突然间,亮光大起,娄无尘快如闪电的连击数下,“叮叮叮!”不差分毫的轻击在锥顶之上,剑气呼啸,光影闪闪璀璨仿若夜空的繁星。
公孙榷忍不住闷哼一声,后退一步,这么久以来,能准确无比的击中他锥尖的人不是没有,但能做到的女人就一个,他绝然没想到有第二个女人能做到。
娄无尘能准确的剑剑点中铁锥,绝对不是侥幸,而是依靠她的速度和眼力,说起眼力来,当今没有谁能强过娄氏族人,这是娄族与生俱来的优势,既然有这样的有利条件,当然就能在某种时刻起到关键的作用。
“叮!”又一下,娄无尘的剑再次找到了铁锥在虚空中滑行的轨迹。
公孙榷没有退,也不能退,再退下去会气势全竭,毫无胜机。于是他怒喝一声,手中的铁锥幻成一道黑沉沉的影子,劈天盖地若带动整个夜幕般向娄无尘狂涌而去。
娄无尘只轻飘飘的移动脚尖,以铁锥为中心,围着公孙榷饶了起来,速度逐渐加快,从开始能看清楚身影,到最后只见两道影子夹杂在一起。
公孙榷攻也不是,守也不是,一副有力没处使的样子,不管他怎么动,怎么强横,那支剑总是能奇准的击中他的锥顶,因为锥顶的着力点在下半部,但那剑却总能点在锥的上部,这样一来,剑的主人只要花上两分的力气就能化去锥的全部力道。

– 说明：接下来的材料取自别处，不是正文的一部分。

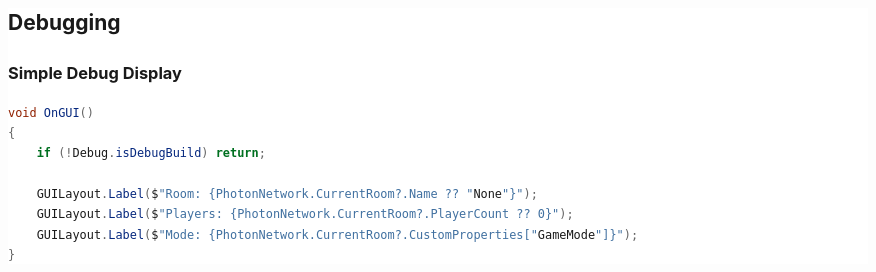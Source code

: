## Debugging

### Simple Debug Display
```csharp
void OnGUI()
{
    if (!Debug.isDebugBuild) return;
    
    GUILayout.Label($"Room: {PhotonNetwork.CurrentRoom?.Name ?? "None"}");
    GUILayout.Label($"Players: {PhotonNetwork.CurrentRoom?.PlayerCount ?? 0}");
    GUILayout.Label($"Mode: {PhotonNetwork.CurrentRoom?.CustomProperties["GameMode"]}");
}
```
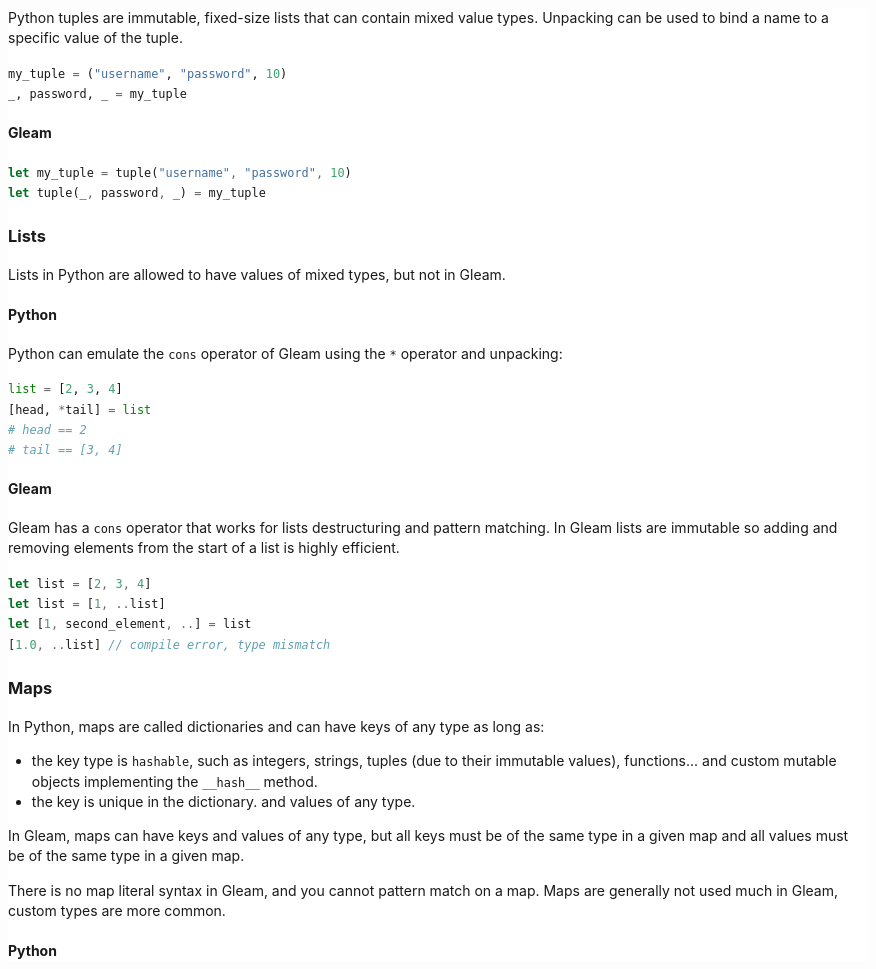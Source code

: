 Python tuples are immutable, fixed-size lists that can contain mixed value types. Unpacking can be used to bind a name to a specific value of the tuple.

```python
my_tuple = ("username", "password", 10)
_, password, _ = my_tuple
```

#### Gleam

```rust
let my_tuple = tuple("username", "password", 10)
let tuple(_, password, _) = my_tuple
```

### Lists

Lists in Python are allowed to have values of mixed types, but not in Gleam.

#### Python

Python can emulate the `cons` operator of Gleam using the `*` operator and unpacking:

```python
list = [2, 3, 4]
[head, *tail] = list
# head == 2
# tail == [3, 4]
```

#### Gleam

Gleam has a `cons` operator that works for lists destructuring and pattern matching. In Gleam lists are immutable so adding and removing elements from the start of a list is highly efficient.

```rust
let list = [2, 3, 4]
let list = [1, ..list]
let [1, second_element, ..] = list
[1.0, ..list] // compile error, type mismatch
```

### Maps

In Python, maps are called dictionaries and can have keys of any type as long as:

- the key type is `hashable`, such as integers, strings, tuples (due to their immutable values), functions... and custom mutable objects implementing the `__hash__` method.
- the key is unique in the dictionary.
  and values of any type.

In Gleam, maps can have keys and values of any type, but all keys must be of the same type in a given map and all values must be of the same type in a given map.

There is no map literal syntax in Gleam, and you cannot pattern match on a map. Maps are generally not used much in Gleam, custom types are more common.

#### Python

此长彼消间,公孙榷已是力道大减,满头大汗,好在他的实战经验要强过娄无尘,同时把握机会的本事也无人敢怀疑,就像头饥饿的狼在面对猎手一样,无时无刻不在寻找机会,也会珍惜每一个机会。
而且他坚信,只要是人,总会犯错误,总会有漏洞。这样的机会终于被他等到,他也绝不会锥下留情。空中狂舞的黑锥,突然间收了回来,拦腰横扫……铁锥发出雷鸣般的呼啸,狂卷的气流将厅中的铜玲旋得“叮叮”乱响。